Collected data
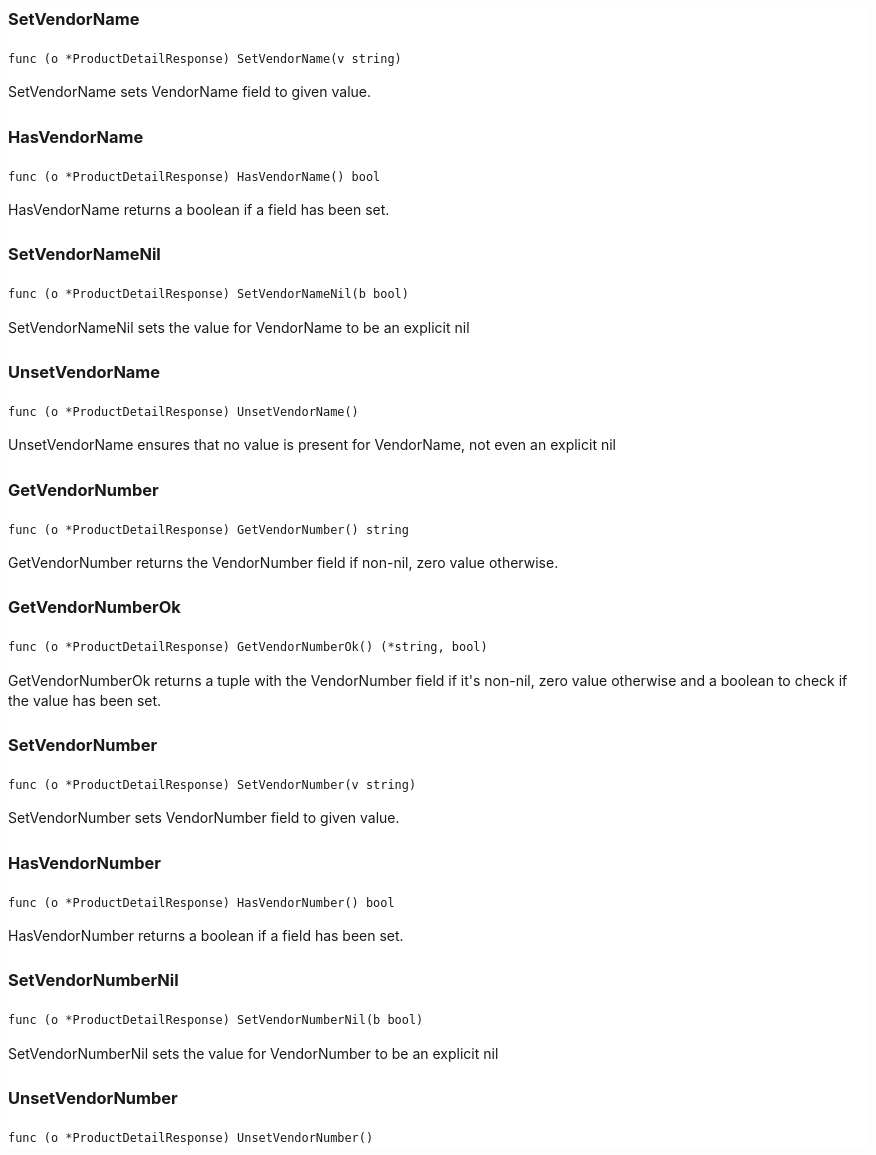 ### SetVendorName

`func (o *ProductDetailResponse) SetVendorName(v string)`

SetVendorName sets VendorName field to given value.

### HasVendorName

`func (o *ProductDetailResponse) HasVendorName() bool`

HasVendorName returns a boolean if a field has been set.

### SetVendorNameNil

`func (o *ProductDetailResponse) SetVendorNameNil(b bool)`

 SetVendorNameNil sets the value for VendorName to be an explicit nil

### UnsetVendorName
`func (o *ProductDetailResponse) UnsetVendorName()`

UnsetVendorName ensures that no value is present for VendorName, not even an explicit nil
### GetVendorNumber

`func (o *ProductDetailResponse) GetVendorNumber() string`

GetVendorNumber returns the VendorNumber field if non-nil, zero value otherwise.

### GetVendorNumberOk

`func (o *ProductDetailResponse) GetVendorNumberOk() (*string, bool)`

GetVendorNumberOk returns a tuple with the VendorNumber field if it's non-nil, zero value otherwise
and a boolean to check if the value has been set.

### SetVendorNumber

`func (o *ProductDetailResponse) SetVendorNumber(v string)`

SetVendorNumber sets VendorNumber field to given value.

### HasVendorNumber

`func (o *ProductDetailResponse) HasVendorNumber() bool`

HasVendorNumber returns a boolean if a field has been set.

### SetVendorNumberNil

`func (o *ProductDetailResponse) SetVendorNumberNil(b bool)`

 SetVendorNumberNil sets the value for VendorNumber to be an explicit nil

### UnsetVendorNumber
`func (o *ProductDetailResponse) UnsetVendorNumber()`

● What is needed: For this exercise, copy each line of the data above exactly, from the first through the line containing "(o *ProductDetailResponse) SetVendorNameNil(b", and drop the pictures.

● Exercise answer:
 ### SetVendorName

`func (o *ProductDetailResponse) SetVendorName(v string)`

SetVendorName sets VendorName field to given value.

### HasVendorName

`func (o *ProductDetailResponse) HasVendorName() bool`

HasVendorName returns a boolean if a field has been set.

### SetVendorNameNil

`func (o *ProductDetailResponse) SetVendorNameNil(b bool)`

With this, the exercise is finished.